UPDATE: Turkey holds protest strike after blast kills 282 miners
More outrage as Turkey PM downplays country's worst-ever mining disaster
Turkey’s four biggest unions called a one-day strike on Thursday, saying workers’ lives were being jeopardised to cut costs.
They also demanded that those responsible for the collapse of the coal mine in the western town of Soma in Manisa province be brought to account.
“Hundreds of our workers have been left to die from the very beginning by being forced to work in cruel production processes to achieve maximum profits,” they said in a joint statement, calling on people to wear black.
“We call on the working class and friends of labourers to stand up for our brothers in Soma.”
Police clashed with protesters after at least 282 workers died in one of the worst mining accidents in modern history.
Hopes faded for scores more miners still trapped underground two days after the devastating blast.
Police fired tear gas and water cannon at around 20,000 anti-government protesters in the western city of Izmir.
Turkish PM on mining disaster: 'These things happen'
Grief turns to rage after Turkish Prime Minister Recep Tayyip Erdogan made comments downplaying the mining disaster in Soma.
After promising a thorough investigation into the disaster, Mr Erdogan, who visited the explosion site on Wednesday, angered crowds as he said: "Let's not interpret the incident as one that won't happen in coal mines. These things happen."
He further downplayed the accident by comparing Tuesday's explosion to mining disasters elsewhere. He continued: "204 people died in the UK in 1862 and 361 people in 1864. There is something in literature called work accidents."
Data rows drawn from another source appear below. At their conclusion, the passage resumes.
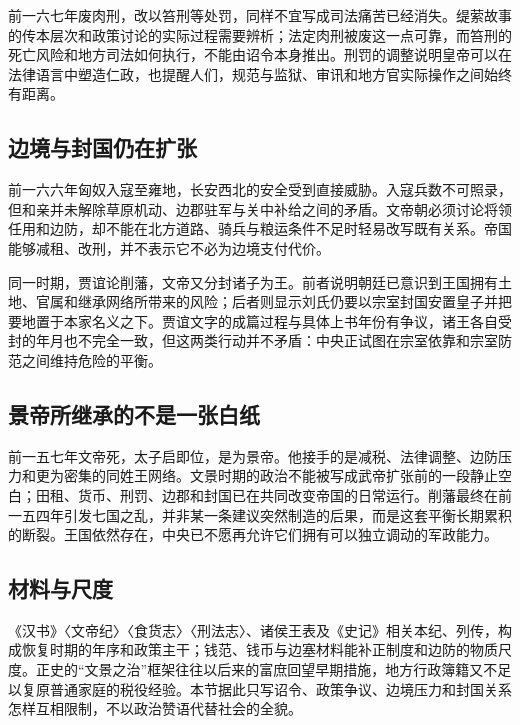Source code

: 前一六七年废肉刑，改以笞刑等处罚，同样不宜写成司法痛苦已经消失。缇萦故事的传本层次和政策讨论的实际过程需要辨析；法定肉刑被废这一点可靠，而笞刑的死亡风险和地方司法如何执行，不能由诏令本身推出。刑罚的调整说明皇帝可以在法律语言中塑造仁政，也提醒人们，规范与监狱、审讯和地方官实际操作之间始终有距离。

\subsection{边境与封国仍在扩张}

前一六六年匈奴入寇至雍地，长安西北的安全受到直接威胁。入寇兵数不可照录，但和亲并未解除草原机动、边郡驻军与关中补给之间的矛盾。文帝朝必须讨论将领任用和边防，却不能在北方道路、骑兵与粮运条件不足时轻易改写既有关系。帝国能够减租、改刑，并不表示它不必为边境支付代价。

同一时期，贾谊论削藩，文帝又分封诸子为王。前者说明朝廷已意识到王国拥有土地、官属和继承网络所带来的风险；后者则显示刘氏仍要以宗室封国安置皇子并把要地置于本家名义之下。贾谊文字的成篇过程与具体上书年份有争议，诸王各自受封的年月也不完全一致，但这两类行动并不矛盾：中央正试图在宗室依靠和宗室防范之间维持危险的平衡。

\subsection{景帝所继承的不是一张白纸}

前一五七年文帝死，太子启即位，是为景帝。他接手的是减税、法律调整、边防压力和更为密集的同姓王网络。文景时期的政治不能被写成武帝扩张前的一段静止空白；田租、货币、刑罚、边郡和封国已在共同改变帝国的日常运行。削藩最终在前一五四年引发七国之乱，并非某一条建议突然制造的后果，而是这套平衡长期累积的断裂。王国依然存在，中央已不愿再允许它们拥有可以独立调动的军政能力。

\subsection{材料与尺度}

《汉书》〈文帝纪〉〈食货志〉〈刑法志〉、诸侯王表及《史记》相关本纪、列传，构成恢复时期的年序和政策主干；钱范、钱币与边塞材料能补正制度和边防的物质尺度。正史的“文景之治”框架往往以后来的富庶回望早期措施，地方行政簿籍又不足以复原普通家庭的税役经验。本节据此只写诏令、政策争议、边境压力和封国关系怎样互相限制，不以政治赞语代替社会的全貌。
According to earlier reports, 787 workers were underground when the blast occurred. By late Wednesday, "close to 450" workers had been rescued.
Meanwhile, thousands of protestors are calling for the resignation of the Prime Minister in Ankara and Istanbul as they accuse the government and mining industry of being negligent. Police fired tear gas to disperse the protesters in Ankara and Istanbul.
Further angering protestors, Mr Erdogan accused them of politicizing the tragedy.
"There are some groups, extreme elements, that want to abuse developments like this one. I would like to reiterate that, for the peace and unity of our nation, it is very, very important not to pay heed to them," he said.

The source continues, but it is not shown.